Price tags may drop once production ramps up
Users don't have to worry too much, however, because iSuppli believes Apple will have to reduce iPhone prices to compete against other handset makers.
The gross margin, or the markup over the cost of making the device, on the 4GB version of the iPhone will be nearly 51 percent, iSuppli said yesterday. The handset is expected to retail for $499, but the cost of components and assembly are less than half that price: just $229.85.
The premium version of the iPhone, the one that holds 8GB of music, photos and other data, will be even more profitable. It will cost about $264.85 to make, but sell in stores for $599, for a 53.1 percent gross margin, iSuppli said.

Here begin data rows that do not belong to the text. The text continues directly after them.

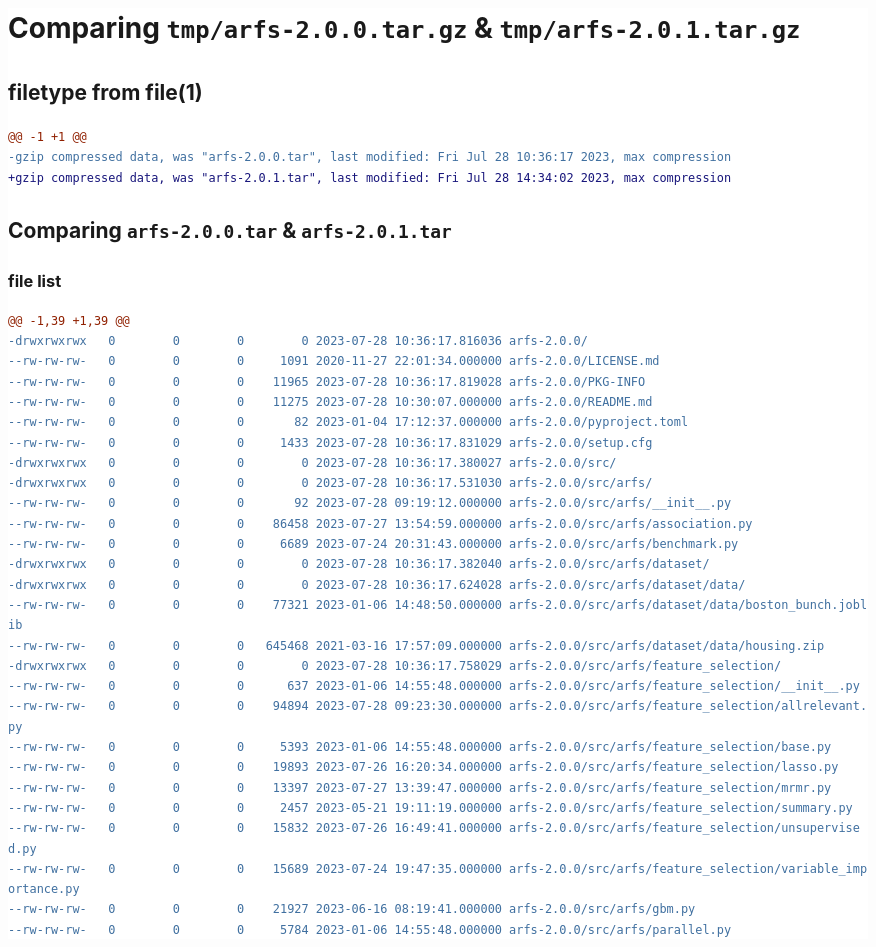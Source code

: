 # Comparing `tmp/arfs-2.0.0.tar.gz` & `tmp/arfs-2.0.1.tar.gz`

## filetype from file(1)

```diff
@@ -1 +1 @@
-gzip compressed data, was "arfs-2.0.0.tar", last modified: Fri Jul 28 10:36:17 2023, max compression
+gzip compressed data, was "arfs-2.0.1.tar", last modified: Fri Jul 28 14:34:02 2023, max compression
```

## Comparing `arfs-2.0.0.tar` & `arfs-2.0.1.tar`

### file list

```diff
@@ -1,39 +1,39 @@
-drwxrwxrwx   0        0        0        0 2023-07-28 10:36:17.816036 arfs-2.0.0/
--rw-rw-rw-   0        0        0     1091 2020-11-27 22:01:34.000000 arfs-2.0.0/LICENSE.md
--rw-rw-rw-   0        0        0    11965 2023-07-28 10:36:17.819028 arfs-2.0.0/PKG-INFO
--rw-rw-rw-   0        0        0    11275 2023-07-28 10:30:07.000000 arfs-2.0.0/README.md
--rw-rw-rw-   0        0        0       82 2023-01-04 17:12:37.000000 arfs-2.0.0/pyproject.toml
--rw-rw-rw-   0        0        0     1433 2023-07-28 10:36:17.831029 arfs-2.0.0/setup.cfg
-drwxrwxrwx   0        0        0        0 2023-07-28 10:36:17.380027 arfs-2.0.0/src/
-drwxrwxrwx   0        0        0        0 2023-07-28 10:36:17.531030 arfs-2.0.0/src/arfs/
--rw-rw-rw-   0        0        0       92 2023-07-28 09:19:12.000000 arfs-2.0.0/src/arfs/__init__.py
--rw-rw-rw-   0        0        0    86458 2023-07-27 13:54:59.000000 arfs-2.0.0/src/arfs/association.py
--rw-rw-rw-   0        0        0     6689 2023-07-24 20:31:43.000000 arfs-2.0.0/src/arfs/benchmark.py
-drwxrwxrwx   0        0        0        0 2023-07-28 10:36:17.382040 arfs-2.0.0/src/arfs/dataset/
-drwxrwxrwx   0        0        0        0 2023-07-28 10:36:17.624028 arfs-2.0.0/src/arfs/dataset/data/
--rw-rw-rw-   0        0        0    77321 2023-01-06 14:48:50.000000 arfs-2.0.0/src/arfs/dataset/data/boston_bunch.joblib
--rw-rw-rw-   0        0        0   645468 2021-03-16 17:57:09.000000 arfs-2.0.0/src/arfs/dataset/data/housing.zip
-drwxrwxrwx   0        0        0        0 2023-07-28 10:36:17.758029 arfs-2.0.0/src/arfs/feature_selection/
--rw-rw-rw-   0        0        0      637 2023-01-06 14:55:48.000000 arfs-2.0.0/src/arfs/feature_selection/__init__.py
--rw-rw-rw-   0        0        0    94894 2023-07-28 09:23:30.000000 arfs-2.0.0/src/arfs/feature_selection/allrelevant.py
--rw-rw-rw-   0        0        0     5393 2023-01-06 14:55:48.000000 arfs-2.0.0/src/arfs/feature_selection/base.py
--rw-rw-rw-   0        0        0    19893 2023-07-26 16:20:34.000000 arfs-2.0.0/src/arfs/feature_selection/lasso.py
--rw-rw-rw-   0        0        0    13397 2023-07-27 13:39:47.000000 arfs-2.0.0/src/arfs/feature_selection/mrmr.py
--rw-rw-rw-   0        0        0     2457 2023-05-21 19:11:19.000000 arfs-2.0.0/src/arfs/feature_selection/summary.py
--rw-rw-rw-   0        0        0    15832 2023-07-26 16:49:41.000000 arfs-2.0.0/src/arfs/feature_selection/unsupervised.py
--rw-rw-rw-   0        0        0    15689 2023-07-24 19:47:35.000000 arfs-2.0.0/src/arfs/feature_selection/variable_importance.py
--rw-rw-rw-   0        0        0    21927 2023-06-16 08:19:41.000000 arfs-2.0.0/src/arfs/gbm.py
--rw-rw-rw-   0        0        0     5784 2023-01-06 14:55:48.000000 arfs-2.0.0/src/arfs/parallel.py
```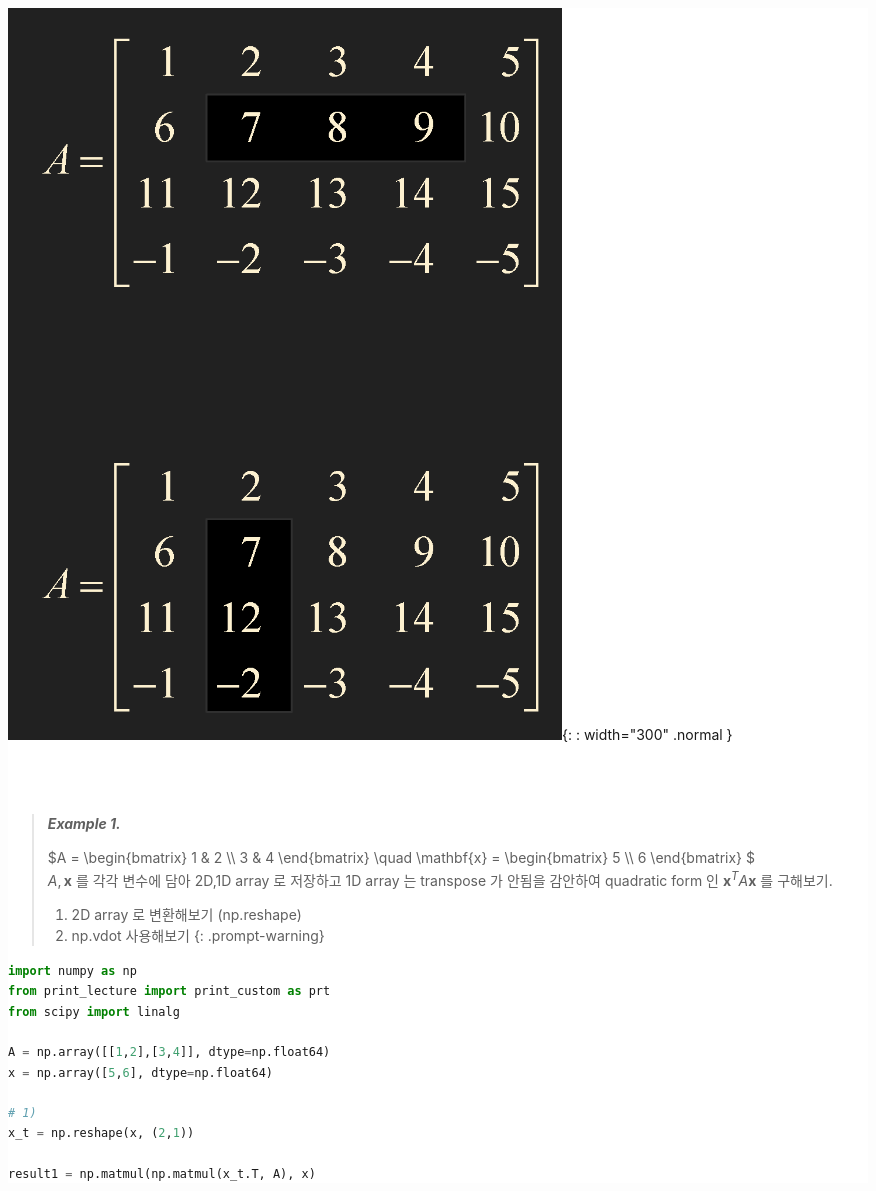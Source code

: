 ![Desktop View](/assets/img/post/python/numpy01_4_04.png){: : width="300" .normal }

<br>
<br>

> ***Example 1.***      
>      
> $A = \begin{bmatrix} 1 & 2 \\\ 3 & 4 \end{bmatrix} \quad \mathbf{x} = \begin{bmatrix} 5 \\\ 6 \end{bmatrix} $       
> $A, \mathbf{x}$ 를 각각 변수에 담아 2D,1D array 로 저장하고 1D array 는 transpose 가 안됨을 감안하여 quadratic form 인 $\mathbf{x}^TA\mathbf{x}$ 를 구해보기.      
> 1) 2D array 로 변환해보기 (np.reshape)      
> 2) np.vdot 사용해보기 
{: .prompt-warning}

```python
import numpy as np
from print_lecture import print_custom as prt
from scipy import linalg

A = np.array([[1,2],[3,4]], dtype=np.float64)
x = np.array([5,6], dtype=np.float64)

# 1) 
x_t = np.reshape(x, (2,1))

result1 = np.matmul(np.matmul(x_t.T, A), x)

```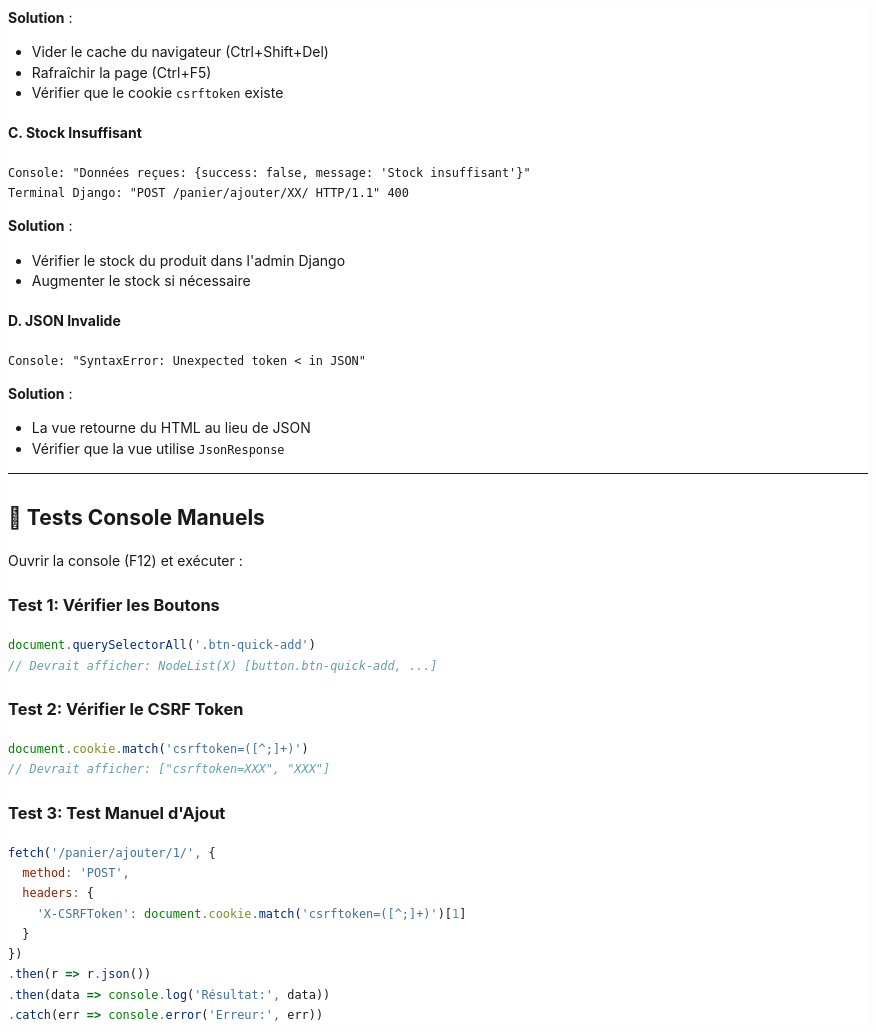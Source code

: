 **Solution** :
- Vider le cache du navigateur (Ctrl+Shift+Del)
- Rafraîchir la page (Ctrl+F5)
- Vérifier que le cookie `csrftoken` existe

#### C. Stock Insuffisant
```
Console: "Données reçues: {success: false, message: 'Stock insuffisant'}"
Terminal Django: "POST /panier/ajouter/XX/ HTTP/1.1" 400
```

**Solution** :
- Vérifier le stock du produit dans l'admin Django
- Augmenter le stock si nécessaire

#### D. JSON Invalide
```
Console: "SyntaxError: Unexpected token < in JSON"
```

**Solution** :
- La vue retourne du HTML au lieu de JSON
- Vérifier que la vue utilise `JsonResponse`

---

## 🧪 Tests Console Manuels

Ouvrir la console (F12) et exécuter :

### Test 1: Vérifier les Boutons
```javascript
document.querySelectorAll('.btn-quick-add')
// Devrait afficher: NodeList(X) [button.btn-quick-add, ...]
```

### Test 2: Vérifier le CSRF Token
```javascript
document.cookie.match('csrftoken=([^;]+)')
// Devrait afficher: ["csrftoken=XXX", "XXX"]
```

### Test 3: Test Manuel d'Ajout
```javascript
fetch('/panier/ajouter/1/', {
  method: 'POST',
  headers: {
    'X-CSRFToken': document.cookie.match('csrftoken=([^;]+)')[1]
  }
})
.then(r => r.json())
.then(data => console.log('Résultat:', data))
.catch(err => console.error('Erreur:', err))
```
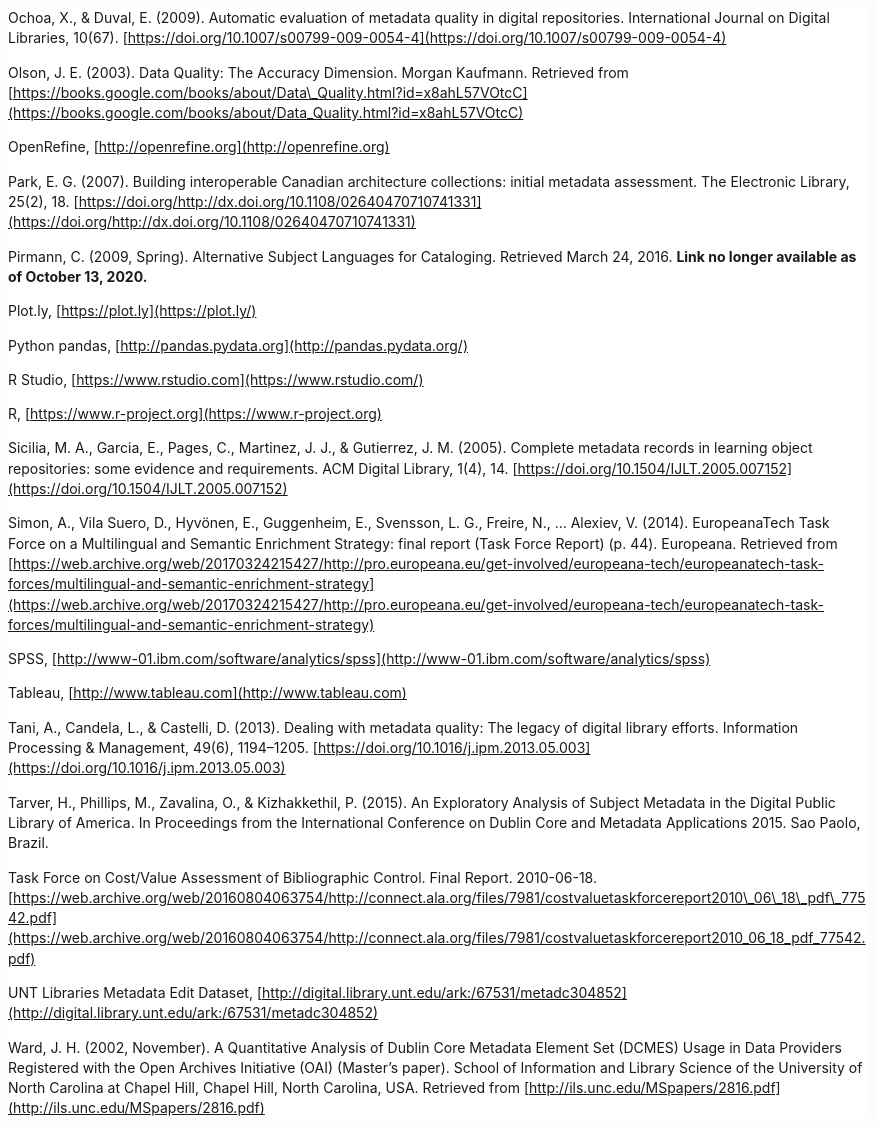 Ochoa, X., & Duval, E. (2009). Automatic evaluation of metadata quality in digital repositories. International Journal on Digital Libraries, 10(67). [https://doi.org/10.1007/s00799-009-0054-4](https://doi.org/10.1007/s00799-009-0054-4)  
  
Olson, J. E. (2003). Data Quality: The Accuracy Dimension. Morgan Kaufmann. Retrieved from [https://books.google.com/books/about/Data\_Quality.html?id=x8ahL57VOtcC](https://books.google.com/books/about/Data_Quality.html?id=x8ahL57VOtcC)  
  
OpenRefine, [http://openrefine.org](http://openrefine.org)  
  
Park, E. G. (2007). Building interoperable Canadian architecture collections: initial metadata assessment. The Electronic Library, 25(2), 18. [https://doi.org/http://dx.doi.org/10.1108/02640470710741331](https://doi.org/http://dx.doi.org/10.1108/02640470710741331)  
  
Pirmann, C. (2009, Spring). Alternative Subject Languages for Cataloging. Retrieved March 24, 2016. **Link no longer available as of October 13, 2020.**  
  
Plot.ly, [https://plot.ly](https://plot.ly/)  
  
Python pandas, [http://pandas.pydata.org](http://pandas.pydata.org/)  
  
R Studio, [https://www.rstudio.com](https://www.rstudio.com/)  
  
R, [https://www.r-project.org](https://www.r-project.org)  
  
Sicilia, M. A., Garcia, E., Pages, C., Martinez, J. J., & Gutierrez, J. M. (2005). Complete metadata records in learning object repositories: some evidence and requirements. ACM Digital Library, 1(4), 14. [https://doi.org/10.1504/IJLT.2005.007152](https://doi.org/10.1504/IJLT.2005.007152)  
  
Simon, A., Vila Suero, D., Hyvönen, E., Guggenheim, E., Svensson, L. G., Freire, N., … Alexiev, V. (2014). EuropeanaTech Task Force on a Multilingual and Semantic Enrichment Strategy: final report (Task Force Report) (p. 44). Europeana. Retrieved from [https://web.archive.org/web/20170324215427/http://pro.europeana.eu/get-involved/europeana-tech/europeanatech-task-forces/multilingual-and-semantic-enrichment-strategy](https://web.archive.org/web/20170324215427/http://pro.europeana.eu/get-involved/europeana-tech/europeanatech-task-forces/multilingual-and-semantic-enrichment-strategy)  
  
SPSS, [http://www-01.ibm.com/software/analytics/spss](http://www-01.ibm.com/software/analytics/spss)  
  
Tableau, [http://www.tableau.com](http://www.tableau.com)  
  
Tani, A., Candela, L., & Castelli, D. (2013). Dealing with metadata quality: The legacy of digital library efforts. Information Processing & Management, 49(6), 1194–1205. [https://doi.org/10.1016/j.ipm.2013.05.003](https://doi.org/10.1016/j.ipm.2013.05.003)  
  
Tarver, H., Phillips, M., Zavalina, O., & Kizhakkethil, P. (2015). An Exploratory Analysis of Subject Metadata in the Digital Public Library of America. In Proceedings from the International Conference on Dublin Core and Metadata Applications 2015. Sao Paolo, Brazil.  
  
Task Force on Cost/Value Assessment of Bibliographic Control. Final Report. 2010-06-18. [https://web.archive.org/web/20160804063754/http://connect.ala.org/files/7981/costvaluetaskforcereport2010\_06\_18\_pdf\_77542.pdf](https://web.archive.org/web/20160804063754/http://connect.ala.org/files/7981/costvaluetaskforcereport2010_06_18_pdf_77542.pdf)  
  
UNT Libraries Metadata Edit Dataset, [http://digital.library.unt.edu/ark:/67531/metadc304852](http://digital.library.unt.edu/ark:/67531/metadc304852)  
  
Ward, J. H. (2002, November). A Quantitative Analysis of Dublin Core Metadata Element Set (DCMES) Usage in Data Providers Registered with the Open Archives Initiative (OAI) (Master’s paper). School of Information and Library Science of the University of North Carolina at Chapel Hill, Chapel Hill, North Carolina, USA. Retrieved from [http://ils.unc.edu/MSpapers/2816.pdf](http://ils.unc.edu/MSpapers/2816.pdf)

Over time, Apple will be able to increase its profits, or lower the price tag, as it ramps up production of the iPhone, iSuppli said. In general, once sales of a hot new product start rising, a company such as Apple will increase orders, and component suppliers will reduce their price-per-part to win those larger orders.
It's important to note that iSuppli did not actually have an iPhone to tear apart for its cost analysis. The price and profit figures are estimates based on the features Apple has announced for the handset. "iSuppli has a high degree of confidence in its conclusions," it said in the report.
Apple could not be reached for comment on the iSuppli report.
The price tag on the iPhone may have to come down to attract users anyway, iSuppli said, because it will be competing with 835 other music phone models expected to be launched this year.
There are already 14 music-enabled mobile phones with features similar to the Apple iPhone shipping from companies including Nokia, Motorola and Samsung, the market researcher said.